Betsy W. and I met during our stint at Harvard Medical School at that cool bar where we stayed up late discussing the scaphoid, the lunate and the triquetrium. We bonded over our devotion to the fourteen phalanges.
I met Chrystal at a high-end mattress store in Savannah, Georgia where she insisted I bounce up and down at least 16 times on the Sealy to make sure the Posturepedic was really what I wanted. Of course she was right: the pillow top was too soft.

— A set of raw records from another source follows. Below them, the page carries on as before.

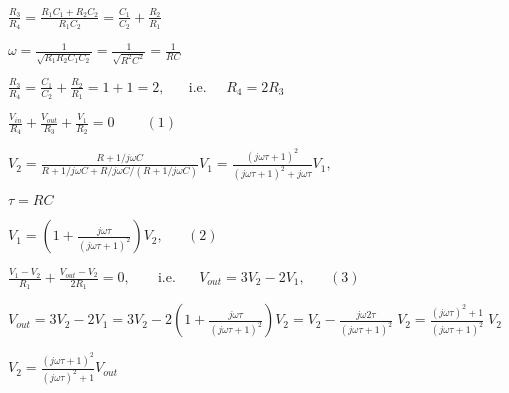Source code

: \documentclass{article}
\def\lthtmlcheckvsize{\ifdim\ht\sizebox<\vsize 
  \ifdim\wd\sizebox<\hsize\expandafter\hfill\fi \expandafter\vfill
  \else\expandafter\vss\fi}%
\begin{document}
{\newpage\clearpage
{}%
$\displaystyle \frac{R_3}{R_4}=\frac{R_1C_1+R_2C_2}{R_1C_2}=\frac{C_1}{C_2}+\frac{R_2}{R_1}
$%
\lthtmlindisplaymathZ
\lthtmlcheckvsize\clearpage}

{\newpage\clearpage
{}%
$\displaystyle \omega=\frac{1}{\sqrt{R_1R_2C_1C_2}}
=\frac{1}{\sqrt{R^2C^2}}=\frac{1}{RC}
$%
\lthtmlindisplaymathZ
\lthtmlcheckvsize\clearpage}

{\newpage\clearpage
{}%
$\displaystyle \frac{R_3}{R_4}=\frac{C_1}{C_2}+\frac{R_2}{R_1}=1+1=2,
\;\;\;\;\;\;\mbox{i.e.}\;\;\;\;\;R_4=2R_3
$%
\lthtmlindisplaymathZ
\lthtmlcheckvsize\clearpage}

{\newpage\clearpage
{}%
$\displaystyle \frac{V_{in}}{R_4}+\frac{V_{out}}{R_3}+\frac{V_1}{R_2}=0\;\;\;\;\;\;\;\;(1)
  $%
\lthtmlindisplaymathZ
\lthtmlcheckvsize\clearpage}

{\newpage\clearpage
{}%
$\displaystyle V_2=\frac{R+1/j\omega C}{R+1/j\omega C+R/j\omega C/(R+1/j\omega C)}V_1
  =\frac{(j\omega\tau+1)^2}{(j\omega\tau+1)^2+j\omega\tau}V_1,
  $%
\lthtmlindisplaymathZ
\lthtmlcheckvsize\clearpage}

{\newpage\clearpage
{}%
$\tau=RC$%
\lthtmlindisplaymathZ
\lthtmlcheckvsize\clearpage}

{\newpage\clearpage
{}%
$\displaystyle V_1=\left(1+\frac{j\omega\tau}{(j\omega\tau+1)^2}\right)V_2,\;\;\;\;\;\;(2)
  $%
\lthtmlindisplaymathZ
\lthtmlcheckvsize\clearpage}

{\newpage\clearpage
{}%
$\displaystyle \frac{V_1-V_2}{R_1}+\frac{V_{out}-V_2}{2R_1}=0,
      \;\;\;\;\;\;\;\mbox{i.e.}\;\;\;\;\;\; V_{out}=3V_2-2V_1,\;\;\;\;\;\;(3)
  $%
\lthtmlindisplaymathZ
\lthtmlcheckvsize\clearpage}

{\newpage\clearpage
{}%
$\displaystyle V_{out}=3V_2-2V_1=3V_2-2\left(1+\frac{j\omega\tau}{(j\omega\tau+1)^2}\right)V_2
=V_2-\frac{j\omega 2\tau}{(j\omega\tau+1)^2}\;V_2
=\frac{(j\omega\tau)^2+1}{(j\omega\tau+1)^2}\;V_2
$%
\lthtmlindisplaymathZ
\lthtmlcheckvsize\clearpage}

{\newpage\clearpage
{}%
$\displaystyle V_2=\frac{(j\omega\tau+1)^2}{(j\omega\tau)^2+1}V_{out}
$%
\lthtmlindisplaymathZ
\lthtmlcheckvsize\clearpage}
\end{document}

I met Ricky Anderson in 3rd grade after Chuck E. punched him in the nose on the playground. While the blood poured from his nostrils, I went in search of toilet paper to stop the oozing gush.
SaveSprinkles1234 and I met during the intermission of a really boring orchestra concert. We laughed as we met in the lobby and decided to grab a quick cup of chai and talk about the poor performance. Outside in the chilly air, Sprinkles found a cardboard box filled with abandoned kittens and insisted that she would take them all home and raise them up — and that’s exactly what she did.
Larisa and I met while we worked briefly as U.S. spies in the former Soviet Union. We were crammed inside a tiny airplane, trying to sneak into Tajikistan — under the radar, you might say. I’m probably not supposed to say that we were spies. I’m sorry, Larisa. I hope you are not a spy anymore. If you are, I have just put you into terrible danger.
Pauseandsmile and I in met at Bed, Bath & Beyond. She was clenching some fancy velvet covered hangers and told me they were well worth the investment.
I met Teri when a lost buzzard accidentally smashed against the front glass windows of her house. The ugly bird was decidedly dead, but Teri made me perform mouth-to-mouth resuscitation, just to be sure. It was very traumatic for everyone involved. Especially the dead buzzard, as it was early in the morning and I had not yet brushed my teeth.
While going through an odd stage in my life where I wanted to cover everything in platinum, I met E. Rumsey who helped me understand that while platinum is precious, it is not a good idea to try and cover one’s friends in the substance.
I met Amie the same day I met isrbrown. It was a warm spring morning and I had been churning butter at one of those old-fashioned country museums, talking about how everything was better in the good ole days when Amie picked up a brush began painting a fantastic mural on the floor and isrbrown sat down in a rocker and started knitting a cap. We churned and painted and knitted for hours until the good people from the museum brought us proper costumes — pretty dresses with fitted bodices and bonnets for our heads — so as to better fit in. Though we remain bitter that the museum people did not pay us for the work we did that day, we did enjoy playing dress-up.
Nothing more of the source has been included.